Не стану повторять, что уже написано в брошюре Ал. Т. Тарасенкова о последних минутах Гоголя, несомненно для меня одно, что болезнь Гоголя была органическое, наследственное расстройство желудка; я слышал от него, как они в Италии пировали в каком-то отеле, и Гоголь становился на бочку и произносил похвальные речи повару. Но эти обеды ему никогда не проходили даром. Он сам рассказывал мне, как он хворал желудком. Дело в том, что его отец умер на том же году жизни и таким же загадочным недугом[5], в котором все-таки было заметно органическое расстройство желудка.
Когда Николай Васильевич лежал больной, приехал Михаил Семенович Щепкин и звал его на блины: была масленица, и так рассказывал аппетитно о своих блинах, что у Гоголя невольно загорелись глаза: «Отойди ты от меня, сатана, ты меня искушаешь».

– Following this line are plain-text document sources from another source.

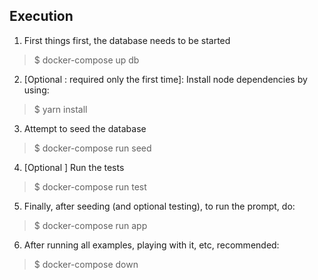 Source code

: ## Execution

1. First things first, the database needs to be started 

> $ docker-compose up db

2. [Optional : required only the first time]: Install node dependencies by using:

> $ yarn install

3. Attempt to seed the database

> $ docker-compose run seed

4. [Optional ] Run the tests

> $ docker-compose run test

5. Finally, after seeding (and optional testing), to run the prompt, do:

> $ docker-compose run app

6. After running all examples, playing with it, etc, recommended:

> $ docker-compose down
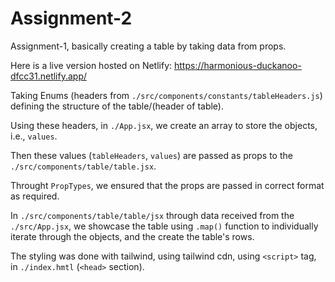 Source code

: # Assignment-2
Assignment-1, basically creating a table by taking data from props.

Here is a live version hosted on Netlify: https://harmonious-duckanoo-dfcc31.netlify.app/

Taking Enums (headers from `./src/components/constants/tableHeaders.js`) defining the structure of the table/(header of table).

Using these headers, in `./App.jsx`, we create an array to store the objects, i.e., `values`.

Then these values (`tableHeaders`, `values`) are passed as props to the `./src/components/table/table.jsx`.

Throught `PropTypes`, we ensured that the props are passed in correct format as required.

In `./src/components/table/table/jsx` through data received from the `./src/App.jsx`, we showcase the table using `.map()` function to individually iterate through the objects, and the create the table's rows.

The styling was done with tailwind, using tailwind cdn, using `<script>` tag, in `./index.hmtl` (`<head>` section).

Не стану описывать возмутительное отношение к похоронам Гоголя, того Гоголя, который написал Тараса Бульбу, который до сих пор подымает дух не только русского, но и всего славянства. Не могу не упомянуть, что в Англии некто написал несколько писем, которые вызывали патриотические чувства, и парламент за три-четыре письма назначил ему громадную пожизненную пенсию. Вот это так.
Слова Гоголя точно были пророчеством: мне пришлось рисовать блюдо на коронацию великого Государя Александра Николаевича, и блюдо это одним материалом – золотом – стоило 40.000 рублей.
Все же я был очень молод и скорее чувствовал, чем понимал, этих великих людей.
[1] Дата рождения В. О. Шервуда уточнена по архивным источникам.
[2] Известно, что в 1841 г. в Риме Гоголь читал «Ревизора» у княгини 3инаиды Александровны Волконской в Pallazzo Poli. Однако сведениями о присутствии на этом чтении Ю. Ф. Самарина мы не располагаем.
[3] Альмавива – широкий мужской плащ-накидка без рукавов, модный в первой половине ХIХ в.
[4] Этим чиновником был сын священника Иоанна Никольского, настоятеля церкви Преподобного Саввы Освященного на Девичьем поле, духовника Гоголя.
[5] Гоголь умер на 43-м году жизни, его отец – на 48-м. По свидетельствам современников, Гоголь был убежден, что ему суждено умереть в том же возрасте, в котором умер его отец и от той же болезни. О диагнозе предсмертной болезни писателя у специалистов нет единого мнения.